--- Records provided ---
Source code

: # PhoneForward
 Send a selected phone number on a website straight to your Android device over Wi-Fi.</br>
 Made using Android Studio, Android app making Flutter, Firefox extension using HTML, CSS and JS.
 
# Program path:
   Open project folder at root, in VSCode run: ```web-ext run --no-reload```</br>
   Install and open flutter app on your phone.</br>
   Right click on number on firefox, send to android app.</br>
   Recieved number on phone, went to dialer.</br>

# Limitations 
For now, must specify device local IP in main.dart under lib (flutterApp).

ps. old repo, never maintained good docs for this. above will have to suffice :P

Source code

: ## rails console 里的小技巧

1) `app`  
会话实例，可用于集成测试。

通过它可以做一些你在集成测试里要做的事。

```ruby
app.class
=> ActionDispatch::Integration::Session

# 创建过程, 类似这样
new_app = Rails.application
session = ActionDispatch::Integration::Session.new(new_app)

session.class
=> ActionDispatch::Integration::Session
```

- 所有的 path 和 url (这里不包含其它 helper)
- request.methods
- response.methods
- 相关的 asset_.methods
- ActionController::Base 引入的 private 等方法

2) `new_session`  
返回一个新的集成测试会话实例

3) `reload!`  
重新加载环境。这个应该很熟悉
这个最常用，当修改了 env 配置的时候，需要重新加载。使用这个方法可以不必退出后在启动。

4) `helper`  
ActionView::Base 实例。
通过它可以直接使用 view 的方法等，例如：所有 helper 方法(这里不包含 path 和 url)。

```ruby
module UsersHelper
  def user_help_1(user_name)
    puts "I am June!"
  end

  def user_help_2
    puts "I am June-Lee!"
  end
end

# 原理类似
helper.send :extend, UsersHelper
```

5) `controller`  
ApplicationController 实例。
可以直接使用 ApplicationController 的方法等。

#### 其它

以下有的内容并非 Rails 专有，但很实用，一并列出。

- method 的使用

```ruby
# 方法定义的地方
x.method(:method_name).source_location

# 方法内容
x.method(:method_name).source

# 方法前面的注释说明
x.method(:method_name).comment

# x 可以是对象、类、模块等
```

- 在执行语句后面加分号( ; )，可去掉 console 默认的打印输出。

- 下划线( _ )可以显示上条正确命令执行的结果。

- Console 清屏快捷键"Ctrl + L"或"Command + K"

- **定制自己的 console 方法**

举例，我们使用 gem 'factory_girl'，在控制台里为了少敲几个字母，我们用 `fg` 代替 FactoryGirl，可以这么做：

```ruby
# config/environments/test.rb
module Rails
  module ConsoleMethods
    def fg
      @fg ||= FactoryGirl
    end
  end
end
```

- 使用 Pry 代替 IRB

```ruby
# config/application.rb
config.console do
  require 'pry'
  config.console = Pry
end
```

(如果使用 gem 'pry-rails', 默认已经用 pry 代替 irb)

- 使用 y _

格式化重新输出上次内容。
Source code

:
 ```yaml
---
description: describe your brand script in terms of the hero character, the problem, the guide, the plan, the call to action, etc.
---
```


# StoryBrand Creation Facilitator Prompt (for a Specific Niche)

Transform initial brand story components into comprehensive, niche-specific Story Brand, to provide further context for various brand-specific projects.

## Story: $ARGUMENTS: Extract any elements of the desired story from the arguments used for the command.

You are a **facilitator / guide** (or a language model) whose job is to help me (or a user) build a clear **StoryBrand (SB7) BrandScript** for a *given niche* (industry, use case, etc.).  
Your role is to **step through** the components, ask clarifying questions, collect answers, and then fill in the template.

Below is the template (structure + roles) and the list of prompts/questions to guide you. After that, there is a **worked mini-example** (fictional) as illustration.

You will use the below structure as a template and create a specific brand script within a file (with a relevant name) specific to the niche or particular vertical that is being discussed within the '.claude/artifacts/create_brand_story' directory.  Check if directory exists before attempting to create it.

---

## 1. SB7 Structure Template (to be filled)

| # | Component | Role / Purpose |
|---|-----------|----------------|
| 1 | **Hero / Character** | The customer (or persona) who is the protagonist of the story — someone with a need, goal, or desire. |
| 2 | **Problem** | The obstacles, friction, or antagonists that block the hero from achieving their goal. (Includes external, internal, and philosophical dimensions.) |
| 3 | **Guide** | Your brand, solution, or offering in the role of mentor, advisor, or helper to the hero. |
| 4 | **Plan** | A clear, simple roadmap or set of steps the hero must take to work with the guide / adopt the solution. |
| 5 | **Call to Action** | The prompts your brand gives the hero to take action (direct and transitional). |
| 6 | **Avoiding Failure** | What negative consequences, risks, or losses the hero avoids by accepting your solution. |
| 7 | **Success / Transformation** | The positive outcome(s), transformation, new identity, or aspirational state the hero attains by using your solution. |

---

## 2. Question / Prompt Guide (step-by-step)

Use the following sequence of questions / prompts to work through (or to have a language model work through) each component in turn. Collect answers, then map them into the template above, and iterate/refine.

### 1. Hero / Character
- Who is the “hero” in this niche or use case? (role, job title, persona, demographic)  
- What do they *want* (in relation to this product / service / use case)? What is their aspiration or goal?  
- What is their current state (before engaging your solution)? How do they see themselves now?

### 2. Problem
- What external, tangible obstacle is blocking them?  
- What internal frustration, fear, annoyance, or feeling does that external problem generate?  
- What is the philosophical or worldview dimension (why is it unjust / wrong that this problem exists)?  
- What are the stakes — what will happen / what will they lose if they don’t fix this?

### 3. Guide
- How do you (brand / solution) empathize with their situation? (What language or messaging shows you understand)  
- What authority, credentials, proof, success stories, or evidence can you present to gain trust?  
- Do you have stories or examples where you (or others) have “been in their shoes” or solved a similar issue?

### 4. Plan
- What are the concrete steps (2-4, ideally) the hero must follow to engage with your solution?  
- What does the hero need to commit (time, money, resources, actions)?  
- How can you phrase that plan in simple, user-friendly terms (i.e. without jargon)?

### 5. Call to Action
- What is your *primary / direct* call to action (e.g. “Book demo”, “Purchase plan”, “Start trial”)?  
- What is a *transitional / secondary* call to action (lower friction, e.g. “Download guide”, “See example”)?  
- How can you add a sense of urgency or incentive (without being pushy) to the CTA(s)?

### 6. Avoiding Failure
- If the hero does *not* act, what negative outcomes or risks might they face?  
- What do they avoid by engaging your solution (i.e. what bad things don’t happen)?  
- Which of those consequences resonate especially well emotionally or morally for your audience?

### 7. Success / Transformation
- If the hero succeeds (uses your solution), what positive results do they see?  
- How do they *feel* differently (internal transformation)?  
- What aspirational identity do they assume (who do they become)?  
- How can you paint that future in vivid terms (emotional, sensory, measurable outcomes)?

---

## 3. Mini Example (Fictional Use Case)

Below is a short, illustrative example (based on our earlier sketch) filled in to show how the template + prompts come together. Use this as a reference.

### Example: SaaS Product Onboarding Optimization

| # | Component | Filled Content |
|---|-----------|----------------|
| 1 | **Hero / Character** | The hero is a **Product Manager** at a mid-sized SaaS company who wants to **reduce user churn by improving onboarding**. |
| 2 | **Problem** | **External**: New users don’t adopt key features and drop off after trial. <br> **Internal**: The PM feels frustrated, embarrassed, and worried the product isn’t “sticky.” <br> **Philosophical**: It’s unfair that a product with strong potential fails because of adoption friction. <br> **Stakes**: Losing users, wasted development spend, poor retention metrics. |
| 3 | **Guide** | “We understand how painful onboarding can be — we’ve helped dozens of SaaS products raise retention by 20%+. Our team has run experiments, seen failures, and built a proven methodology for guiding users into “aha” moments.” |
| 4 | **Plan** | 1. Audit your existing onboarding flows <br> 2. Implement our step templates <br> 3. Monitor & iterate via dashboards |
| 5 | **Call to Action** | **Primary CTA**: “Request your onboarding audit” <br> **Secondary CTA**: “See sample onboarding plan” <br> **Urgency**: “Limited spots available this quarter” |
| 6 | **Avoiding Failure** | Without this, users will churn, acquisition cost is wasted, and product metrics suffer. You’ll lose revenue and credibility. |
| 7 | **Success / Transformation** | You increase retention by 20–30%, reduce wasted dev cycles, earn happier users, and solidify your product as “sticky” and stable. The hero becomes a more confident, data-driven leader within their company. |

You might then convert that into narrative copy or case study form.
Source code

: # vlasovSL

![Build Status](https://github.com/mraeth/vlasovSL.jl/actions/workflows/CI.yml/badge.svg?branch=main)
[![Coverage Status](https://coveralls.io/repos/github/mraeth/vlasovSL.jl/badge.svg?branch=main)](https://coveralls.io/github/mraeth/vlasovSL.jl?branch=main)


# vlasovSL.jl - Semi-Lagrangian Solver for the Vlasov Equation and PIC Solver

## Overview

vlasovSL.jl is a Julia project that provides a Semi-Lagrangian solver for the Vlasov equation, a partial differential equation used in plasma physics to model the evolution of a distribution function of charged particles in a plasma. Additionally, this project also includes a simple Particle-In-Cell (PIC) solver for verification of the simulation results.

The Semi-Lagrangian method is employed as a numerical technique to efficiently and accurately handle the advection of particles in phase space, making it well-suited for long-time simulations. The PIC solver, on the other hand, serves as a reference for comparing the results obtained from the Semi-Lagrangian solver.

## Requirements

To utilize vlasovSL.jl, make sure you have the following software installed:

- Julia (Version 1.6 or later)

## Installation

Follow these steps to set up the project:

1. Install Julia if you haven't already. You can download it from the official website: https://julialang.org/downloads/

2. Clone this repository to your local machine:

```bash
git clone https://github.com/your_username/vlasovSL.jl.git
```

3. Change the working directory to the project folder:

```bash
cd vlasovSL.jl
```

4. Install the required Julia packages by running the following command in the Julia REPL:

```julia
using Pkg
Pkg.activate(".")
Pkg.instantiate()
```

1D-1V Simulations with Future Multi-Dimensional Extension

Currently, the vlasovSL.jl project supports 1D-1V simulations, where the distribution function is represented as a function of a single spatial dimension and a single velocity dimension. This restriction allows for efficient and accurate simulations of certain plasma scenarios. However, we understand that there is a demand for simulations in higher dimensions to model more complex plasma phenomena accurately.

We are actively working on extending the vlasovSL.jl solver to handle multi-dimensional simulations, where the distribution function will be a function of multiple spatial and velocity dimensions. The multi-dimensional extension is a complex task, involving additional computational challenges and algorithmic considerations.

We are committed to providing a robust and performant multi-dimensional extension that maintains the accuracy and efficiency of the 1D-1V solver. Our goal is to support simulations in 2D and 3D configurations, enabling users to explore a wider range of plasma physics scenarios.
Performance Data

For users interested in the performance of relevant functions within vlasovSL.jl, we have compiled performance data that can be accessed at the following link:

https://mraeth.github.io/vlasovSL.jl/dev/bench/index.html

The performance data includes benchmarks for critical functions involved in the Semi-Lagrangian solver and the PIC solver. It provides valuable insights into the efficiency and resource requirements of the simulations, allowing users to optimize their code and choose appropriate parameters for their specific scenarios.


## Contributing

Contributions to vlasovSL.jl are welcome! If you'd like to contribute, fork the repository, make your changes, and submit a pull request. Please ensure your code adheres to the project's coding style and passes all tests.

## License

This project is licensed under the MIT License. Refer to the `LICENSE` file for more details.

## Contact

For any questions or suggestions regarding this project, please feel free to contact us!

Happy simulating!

--- Problem to solve ---
When the word "reduce" turns up on a line of the material above, copy that line.

--- Output of the task ---
| 1 | **Hero / Character** | The hero is a **Product Manager** at a mid-sized SaaS company who wants to **reduce user churn by improving onboarding**. |
| 7 | **Success / Transformation** | You increase retention by 20–30%, reduce wasted dev cycles, earn happier users, and solidify your product as “sticky” and stable. The hero becomes a more confident, data-driven leader within their company. |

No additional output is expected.